Written by Chen Feng.
In the past two decades, China has witnessed a recurring wave of labour protests, as the country’s economy grows in a remarkable pace. From a historical perspective, labour turbulence in China appears to be nothing unusual; it is an inevitable response to capitalist industrialization that is inherently conflict ridden. As Marx predicts, capitalist development tends to homogenize the economic structure of nations with enormous variations in history, culture, and social context, and almost universally produces labour resistance. What makes China unique, however, is that while capitalist development led to national labour movements in all major countries in the western and non-western worlds organized and based on class solidarity, labour activism in China has remained unorganized, disorganized and scattered.
Several notable characteristics of Chinese labour activism can be identified. First, it is spontaneous. This does not mean that worker actions are completely without coordination and organization, which are necessary for any collective action. “Spontaneity” means that worker actions were not launched by trade unions or any pre-existing labour groups. Rather, they were initiated by individual activists who were often directly involved in the dispute. Second, workers’ claims are enterprise-specific and their mobilization rarely goes beyond the factory gate.
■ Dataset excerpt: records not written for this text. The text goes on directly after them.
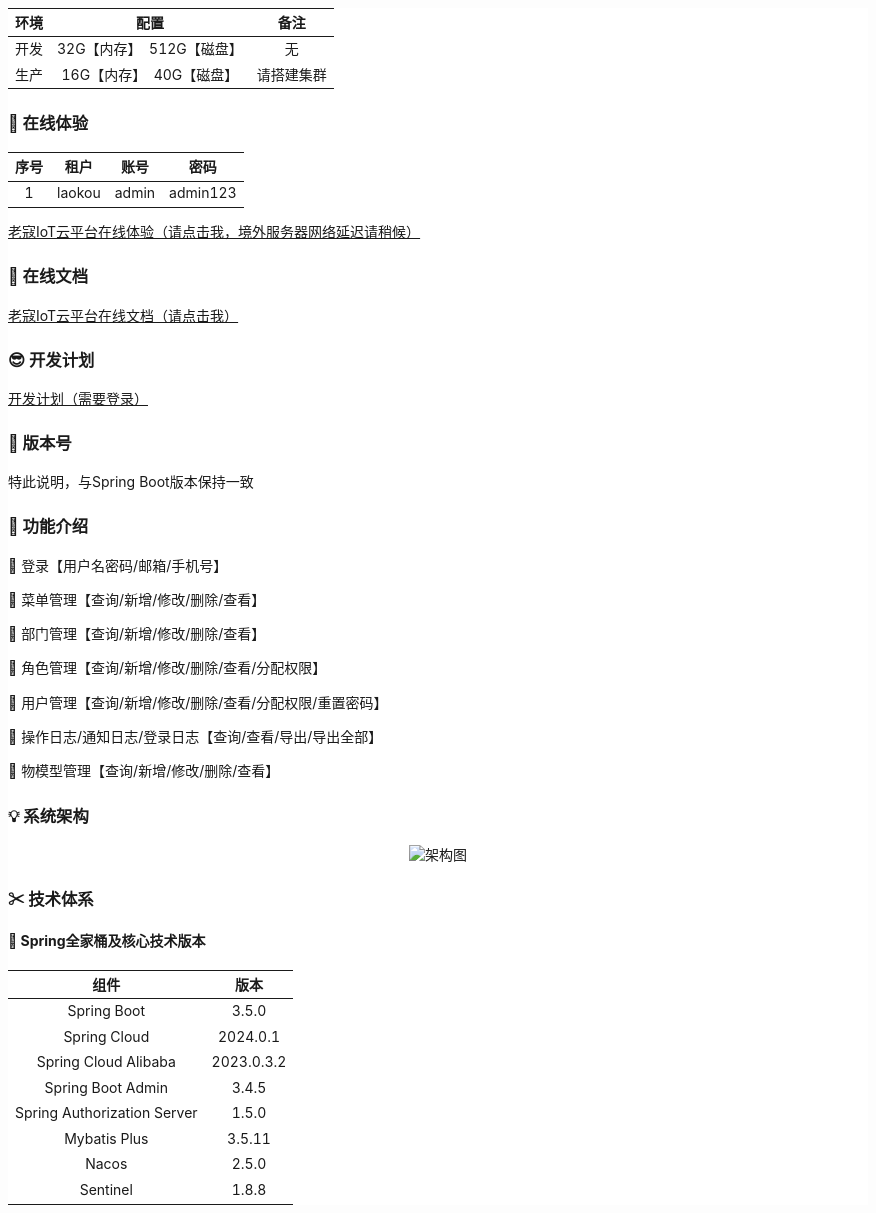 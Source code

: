 | 环境 |             配置              |  备注   |
|:--:|:---------------------------:|:-----:|
| 开发 | 32G【内存】&nbsp;&nbsp;512G【磁盘】 |   无   |
| 生产 | 16G【内存】&nbsp;&nbsp;40G【磁盘】  | 请搭建集群 |

### 🔗 在线体验

| 序号 |   租户   |  账号   |    密码    |
|:--:|:------:|:-----:|:--------:|
| 1  | laokou | admin | admin123 |

[老寇IoT云平台在线体验（请点击我，境外服务器网络延迟请稍候）](https://www.laokou.org.cn)

### 🔖 在线文档

[老寇IoT云平台在线文档（请点击我）](https://koushenhai.github.io)

### 😎 开发计划

[开发计划（需要登录）](https://docs.qq.com/sheet/DUGhCdGVZWmVxT0VJ?tab=BB08J2)

### 💪 版本号

特此说明，与Spring Boot版本保持一致

### 🔎 功能介绍

🚀 登录【用户名密码/邮箱/手机号】

🚀 菜单管理【查询/新增/修改/删除/查看】

🚀 部门管理【查询/新增/修改/删除/查看】

🚀 角色管理【查询/新增/修改/删除/查看/分配权限】

🚀 用户管理【查询/新增/修改/删除/查看/分配权限/重置密码】

🚀 操作日志/通知日志/登录日志【查询/查看/导出/导出全部】

🚀 物模型管理【查询/新增/修改/删除/查看】

### 💡 系统架构

<div style="text-align: center"><img src="doc/image/老寇IoT云平台架构图.png" alt="架构图"/></div>

### ✂ 技术体系

#### 🎯 Spring全家桶及核心技术版本

|             组件              |     版本      |
|:---------------------------:|:-----------:|
|         Spring Boot         |    3.5.0    |
|        Spring Cloud         |  2024.0.1   |
|    Spring Cloud Alibaba     | 2023.0.3.2  |
|      Spring Boot Admin      |    3.4.5    |
| Spring Authorization Server |    1.5.0    |
|        Mybatis Plus         |   3.5.11    |
|            Nacos            |    2.5.0    |
|          Sentinel           |    1.8.8    |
Third, worker actions are non-cumulative and non-sustained. “Non-cumulative” means that worker actions do not produce any sort of organization that could continue to exist afterwards and that activism evaporates with the settlement of the dispute or repression. “Non-sustained” refers to the fact that labor actions are often short-lived. While worker actions here and there may force concessions from employers and the government in specific disputes, they are unlikely to converge into a movement capable of influencing the balance of power in industrial relations.
Why has the 30-year capitalist economic development not generated an organized labour movement in China? The condition of a country’s labour movement must involve multiple causes. I would argue that if the emergence of labour movements in a society is premised on workers’ ability to organize and to act collectively, the Chinese state has effectively undermined such ability by enforcing a bifurcated strategy, a strategy that restricts workers’ collective rights (i.e., the rights to organize and strike) on the one hand, and confers them individual rights regarding wages, contracts, benefits, and working conditions on the other. The strategy deprives workers of the rights that would enable them to act in organized ways to make collective demands. But it also serves to reduce workers’ motivation to organize by offering extensive individual economic rights.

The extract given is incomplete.